「木連火星自治区、木星連合国家の人間が住む自治区か。
当然として、軍施設の近くにあるからクーデターの可能性を考慮している。
軍事組織としての力は、80パーセントを殲滅したけど、残しておいた無人艦の影響でDFとGBでもって、駐屯軍は無効化できる。」
ラピスが多数のウインドウを展開して、自分に見せてきた。
久しぶりの視覚情報は、神経系列が然りと繋がっていないために、ちらちらとする。
「アキト、大丈夫?」
「神経系統が復活したばかりだからな。チャンネル設定が必要だ。」
IFS使用者が日常的に使ったチャンネル変更。
これがなければ、肉体とイメージの処理ができない。
手を握り締める。感覚的にチャンネルが変更されて、機体にリンクすれば実際の肉体は稼動しない。

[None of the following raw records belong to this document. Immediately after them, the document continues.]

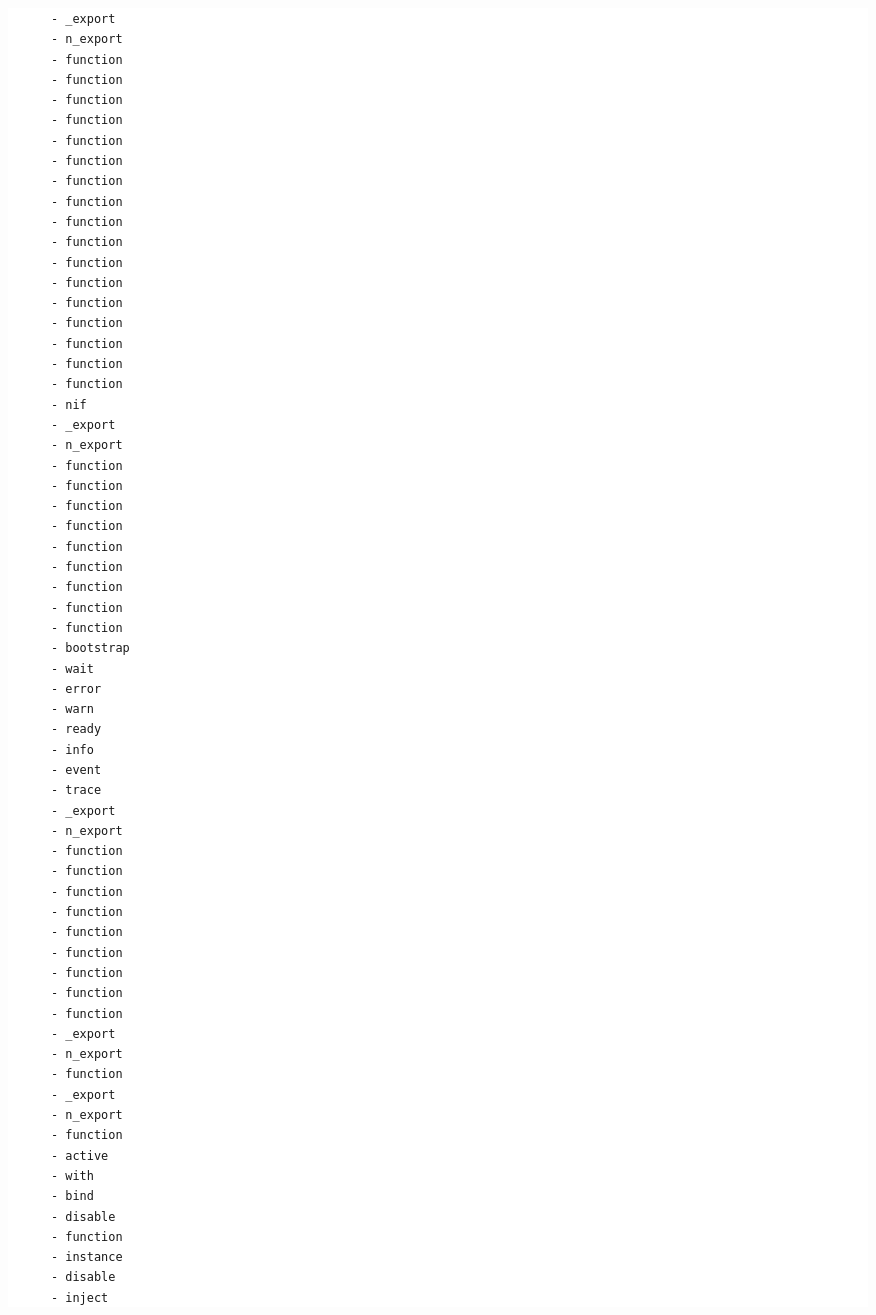           - _export
          - n_export
          - function
          - function
          - function
          - function
          - function
          - function
          - function
          - function
          - function
          - function
          - function
          - function
          - function
          - function
          - function
          - function
          - function
          - nif
          - _export
          - n_export
          - function
          - function
          - function
          - function
          - function
          - function
          - function
          - function
          - function
          - bootstrap
          - wait
          - error
          - warn
          - ready
          - info
          - event
          - trace
          - _export
          - n_export
          - function
          - function
          - function
          - function
          - function
          - function
          - function
          - function
          - function
          - _export
          - n_export
          - function
          - _export
          - n_export
          - function
          - active
          - with
          - bind
          - disable
          - function
          - instance
          - disable
          - inject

稼動という単語を使う時点で、チャンネルの重要性と自分の立ち位置が人として曖昧だと自覚する。
「チャンネルの拡張は出来るはず。
あとで、イネスに診断をしてもらうといいわ。」
「ユーチャリスの姿とグラフィックは出回っているのか。」
久方ぶりの感触で、ブリッジシートに腰掛けていた。
肉体の再構成とやらは、一瞬だった。
情報入力でもって、自分の肉体構成を変更させることだったが、ジャンプで感じたのは違和感だった。起き抜けに霞がかった頭で認識する感じだ。
チューリップ化処理をした体には残っていた感覚が維持されていた。
鉱物になったというのに、内部では粒子が肉体を維持させている感覚。意識すれば、そのままでも生きていられたかもしれない。
もっとも、人として外れすぎだ。
人としての姿があってこそ、人であるが、姿かたちだけで人を定義することは出来ない。
「グラフィックは構成される前に破壊している。フィルタリングで画像データでユーチャリスを捕らえたものは、全て破壊している。
目撃者や大使の描いた絵には手をつけていない。
増設ユニットイータをオリンポス研究所で建造中。当艦は極冠遺跡に牽引プローブで船体を固定している。
多層DFは、ここにユーチャリスが来た時点で解除されている。」
「理由は。」
「遺跡に接続して情報精査した。可能な限りであり、要求される解読技術が未熟だけど。
ユーチャリスが他世界からの漂着として認識している。」
「というと、ここは過去世界ではなく、他の世界ということか。」
パラレルワールド、時間軸の異なる世界。
「他の世界というだけで、差異は今のところ発生していない。機械発達や兵器発達。人類の文化的進化に違いはない。」
「ということは、裏は残っているわけだ。」
「うん。」
ウインドウに人のバストショットが表示される。
いずれも年配の者で、軍属、政治的権威の人物だ。
「彼らは表に身を出さない。院政のように国家意思として指示を与える。
もっとも、現状で気に掛けないでいい連中だな。」
「彼らの情報を知りたがってるひともいるけどね。」
ウインドウ表示。口ひげを蓄えた男だ。髭はあまり似合っていない。
「木連大使か。彼には注目だな。」
「うん。木連人としては政治観念が強い。育ての親である祖父の影響と見られる。
前回の歴史でも大使として行動は起こしていたけど、暗殺されている。」
始まりの男と言うわけだ。だが、始まりの彼が生き残った。
境遇も大きく変化している。
だが、彼の採る行動は変わらないだろう。
その指針は。
「木連国民の生存だな。」
「何でも使ってくる。わたしたちに向かってくる可能性大。」
「それはそうだな、木連を破壊したのは俺たちだ。」